### ASSIGNED TASK:
From the entries below, copy every line holding the word "twitter".
◇ ◇ ◇
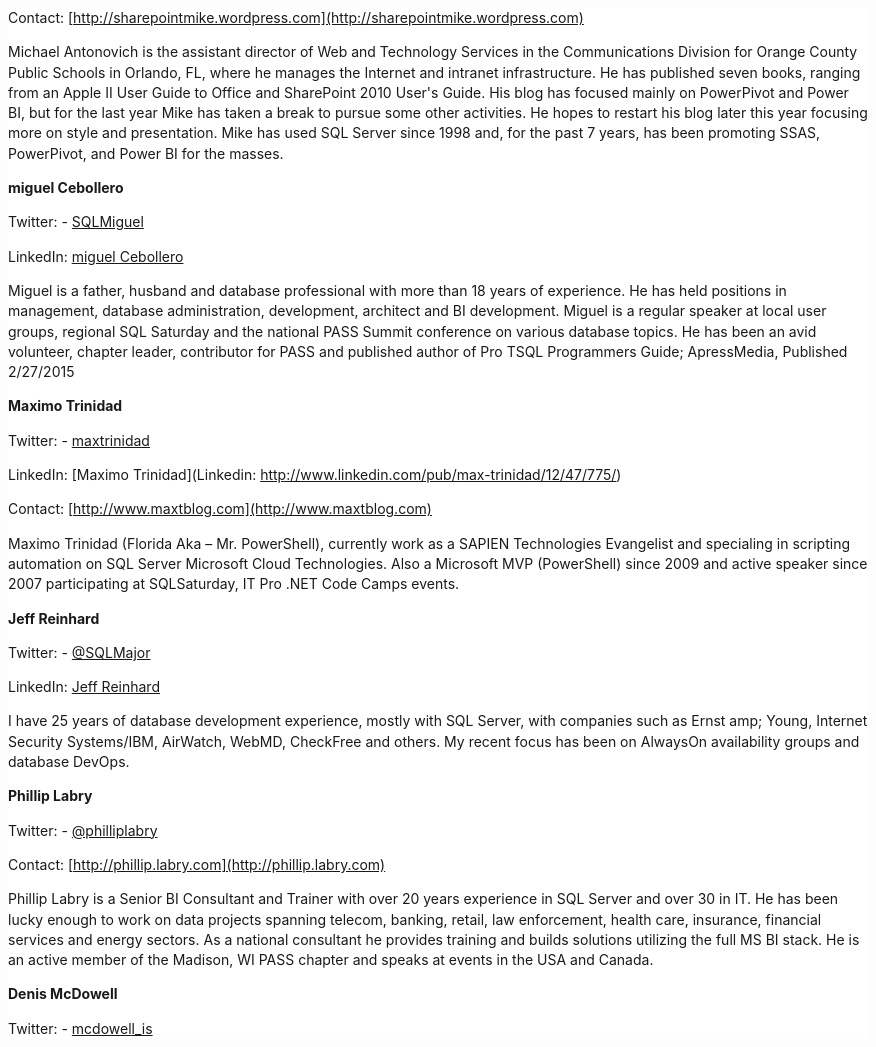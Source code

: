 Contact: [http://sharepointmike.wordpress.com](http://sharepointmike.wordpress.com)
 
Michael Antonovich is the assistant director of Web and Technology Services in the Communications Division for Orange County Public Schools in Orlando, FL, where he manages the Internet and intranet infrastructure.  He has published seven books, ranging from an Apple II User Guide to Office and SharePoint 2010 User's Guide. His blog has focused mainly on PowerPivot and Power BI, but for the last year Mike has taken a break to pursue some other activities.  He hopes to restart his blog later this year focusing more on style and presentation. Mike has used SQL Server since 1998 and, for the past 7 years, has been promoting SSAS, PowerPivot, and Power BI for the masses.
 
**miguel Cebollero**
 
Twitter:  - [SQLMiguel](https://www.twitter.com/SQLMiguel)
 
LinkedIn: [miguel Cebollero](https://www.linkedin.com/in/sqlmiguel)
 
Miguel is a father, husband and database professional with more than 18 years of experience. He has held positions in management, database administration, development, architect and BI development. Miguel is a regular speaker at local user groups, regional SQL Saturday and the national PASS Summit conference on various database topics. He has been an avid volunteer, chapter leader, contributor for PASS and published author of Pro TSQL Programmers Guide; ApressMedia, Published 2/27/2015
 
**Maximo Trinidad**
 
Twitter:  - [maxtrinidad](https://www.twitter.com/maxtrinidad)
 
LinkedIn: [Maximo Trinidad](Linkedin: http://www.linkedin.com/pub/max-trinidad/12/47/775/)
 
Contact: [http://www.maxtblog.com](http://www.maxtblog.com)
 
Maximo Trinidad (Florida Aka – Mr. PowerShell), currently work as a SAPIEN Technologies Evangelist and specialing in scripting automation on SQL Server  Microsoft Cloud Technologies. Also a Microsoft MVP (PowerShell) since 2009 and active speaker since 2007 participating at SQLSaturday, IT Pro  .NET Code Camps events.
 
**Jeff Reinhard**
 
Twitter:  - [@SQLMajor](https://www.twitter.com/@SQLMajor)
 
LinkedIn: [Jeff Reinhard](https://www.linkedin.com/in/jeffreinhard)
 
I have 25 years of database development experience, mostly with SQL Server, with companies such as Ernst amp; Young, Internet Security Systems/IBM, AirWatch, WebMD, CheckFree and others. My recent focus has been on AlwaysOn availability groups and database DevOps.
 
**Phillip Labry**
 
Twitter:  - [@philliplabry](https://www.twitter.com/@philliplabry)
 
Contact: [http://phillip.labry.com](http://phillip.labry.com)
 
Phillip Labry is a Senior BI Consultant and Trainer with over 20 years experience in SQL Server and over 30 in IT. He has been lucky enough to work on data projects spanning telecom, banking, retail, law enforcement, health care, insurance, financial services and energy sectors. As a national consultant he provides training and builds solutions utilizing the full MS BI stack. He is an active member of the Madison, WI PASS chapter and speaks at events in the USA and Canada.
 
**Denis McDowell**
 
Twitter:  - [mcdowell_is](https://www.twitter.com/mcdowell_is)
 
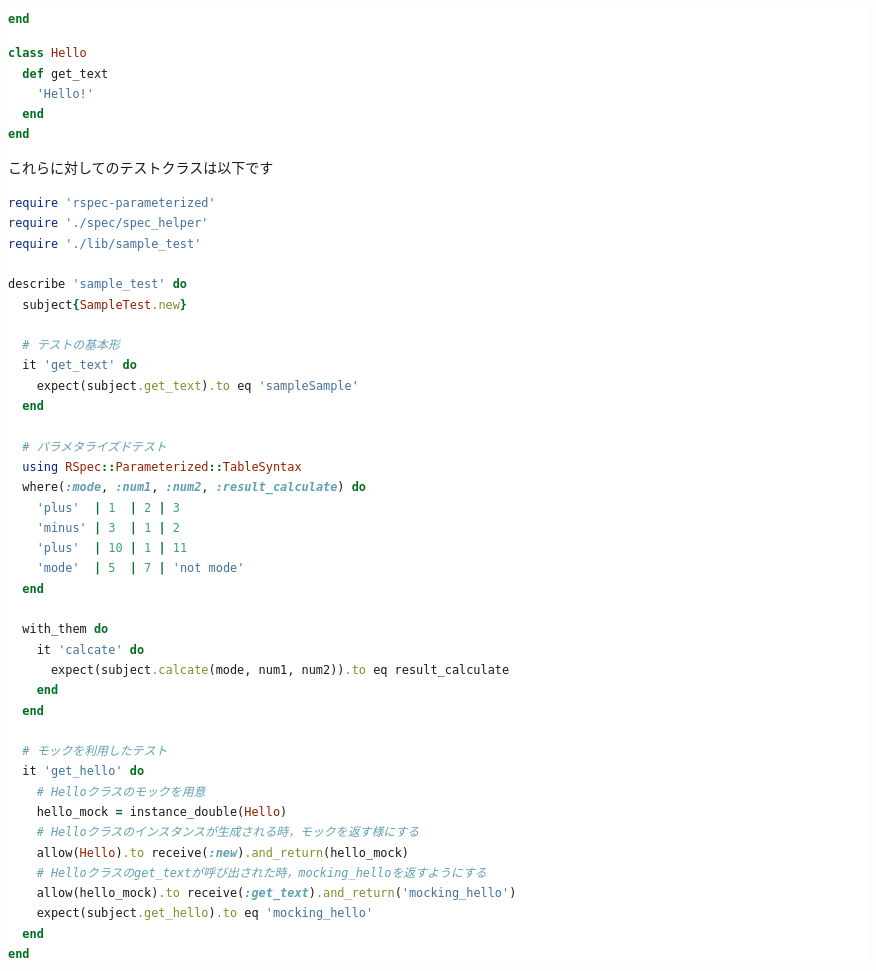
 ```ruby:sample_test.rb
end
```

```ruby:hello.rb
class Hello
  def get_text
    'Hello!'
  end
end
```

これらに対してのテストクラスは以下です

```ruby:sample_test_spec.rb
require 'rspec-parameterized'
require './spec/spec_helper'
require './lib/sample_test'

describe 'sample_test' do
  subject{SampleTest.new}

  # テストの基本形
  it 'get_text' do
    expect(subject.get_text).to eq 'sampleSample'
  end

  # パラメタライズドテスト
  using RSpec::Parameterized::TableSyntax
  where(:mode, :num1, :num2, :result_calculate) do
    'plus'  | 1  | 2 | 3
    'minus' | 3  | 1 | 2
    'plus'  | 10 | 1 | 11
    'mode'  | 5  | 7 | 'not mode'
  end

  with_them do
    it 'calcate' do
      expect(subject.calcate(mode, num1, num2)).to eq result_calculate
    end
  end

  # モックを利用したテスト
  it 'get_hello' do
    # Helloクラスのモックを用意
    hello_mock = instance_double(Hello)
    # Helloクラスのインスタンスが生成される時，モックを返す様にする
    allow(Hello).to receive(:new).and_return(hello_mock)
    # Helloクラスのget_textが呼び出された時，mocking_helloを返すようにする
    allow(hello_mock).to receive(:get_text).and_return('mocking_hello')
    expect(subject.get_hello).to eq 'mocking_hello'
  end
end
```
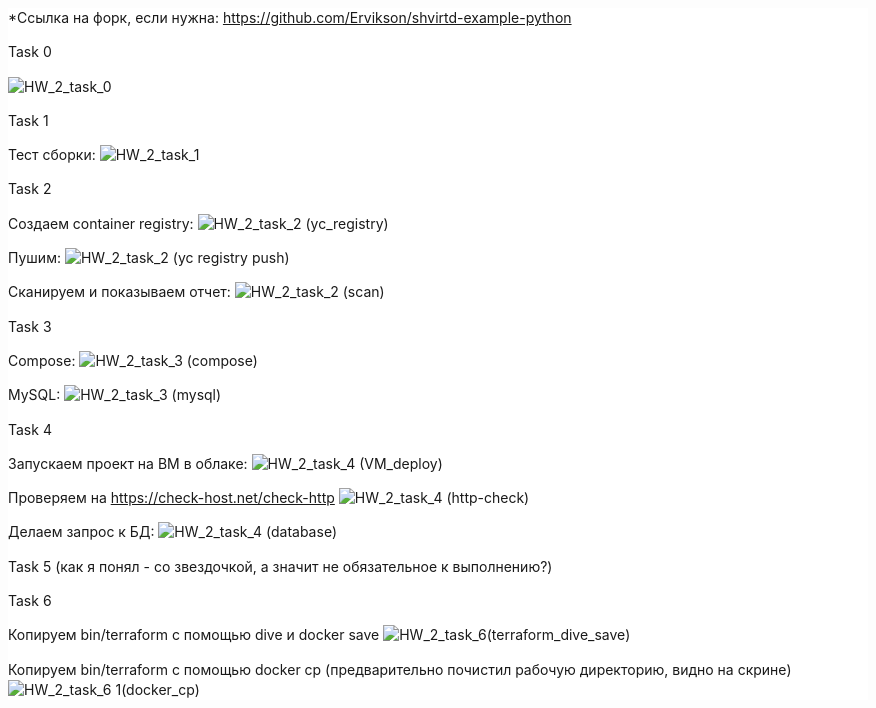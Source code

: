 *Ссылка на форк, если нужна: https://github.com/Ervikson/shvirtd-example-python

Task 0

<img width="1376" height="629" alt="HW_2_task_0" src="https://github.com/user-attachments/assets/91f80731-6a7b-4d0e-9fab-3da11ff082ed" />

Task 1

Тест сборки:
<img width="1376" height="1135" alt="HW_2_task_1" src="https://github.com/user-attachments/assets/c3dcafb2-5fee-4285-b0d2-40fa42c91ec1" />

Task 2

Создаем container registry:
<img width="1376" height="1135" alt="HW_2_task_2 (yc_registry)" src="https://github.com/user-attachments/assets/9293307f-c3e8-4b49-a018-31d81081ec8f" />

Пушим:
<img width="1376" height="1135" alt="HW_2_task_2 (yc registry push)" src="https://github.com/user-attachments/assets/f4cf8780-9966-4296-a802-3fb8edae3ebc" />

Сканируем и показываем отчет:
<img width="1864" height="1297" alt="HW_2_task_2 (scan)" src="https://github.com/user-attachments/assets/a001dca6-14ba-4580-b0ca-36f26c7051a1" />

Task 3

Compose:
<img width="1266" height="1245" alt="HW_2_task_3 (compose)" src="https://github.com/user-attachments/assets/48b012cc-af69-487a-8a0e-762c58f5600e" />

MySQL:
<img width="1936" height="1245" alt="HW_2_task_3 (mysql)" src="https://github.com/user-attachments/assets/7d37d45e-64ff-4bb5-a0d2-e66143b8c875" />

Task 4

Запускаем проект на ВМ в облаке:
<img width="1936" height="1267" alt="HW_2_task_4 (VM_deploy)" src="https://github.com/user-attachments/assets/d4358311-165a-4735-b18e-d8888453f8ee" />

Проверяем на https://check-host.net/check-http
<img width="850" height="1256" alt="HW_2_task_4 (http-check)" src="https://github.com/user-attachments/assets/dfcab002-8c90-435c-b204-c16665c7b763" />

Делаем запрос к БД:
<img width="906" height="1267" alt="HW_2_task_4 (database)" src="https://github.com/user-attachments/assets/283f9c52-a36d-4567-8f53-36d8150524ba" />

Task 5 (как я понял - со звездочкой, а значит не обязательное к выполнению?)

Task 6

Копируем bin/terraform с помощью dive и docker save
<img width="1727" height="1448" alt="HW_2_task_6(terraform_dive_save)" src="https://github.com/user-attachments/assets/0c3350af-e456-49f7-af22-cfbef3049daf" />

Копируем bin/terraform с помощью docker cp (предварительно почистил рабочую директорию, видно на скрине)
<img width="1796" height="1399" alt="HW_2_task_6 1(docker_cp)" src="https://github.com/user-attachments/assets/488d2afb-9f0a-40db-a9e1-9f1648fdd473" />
◇ ◇ ◇
### REPLY:
Twitter:  - [SQLMiguel](https://www.twitter.com/SQLMiguel)
Twitter:  - [maxtrinidad](https://www.twitter.com/maxtrinidad)
Twitter:  - [@SQLMajor](https://www.twitter.com/@SQLMajor)
Twitter:  - [@philliplabry](https://www.twitter.com/@philliplabry)
Twitter:  - [mcdowell_is](https://www.twitter.com/mcdowell_is)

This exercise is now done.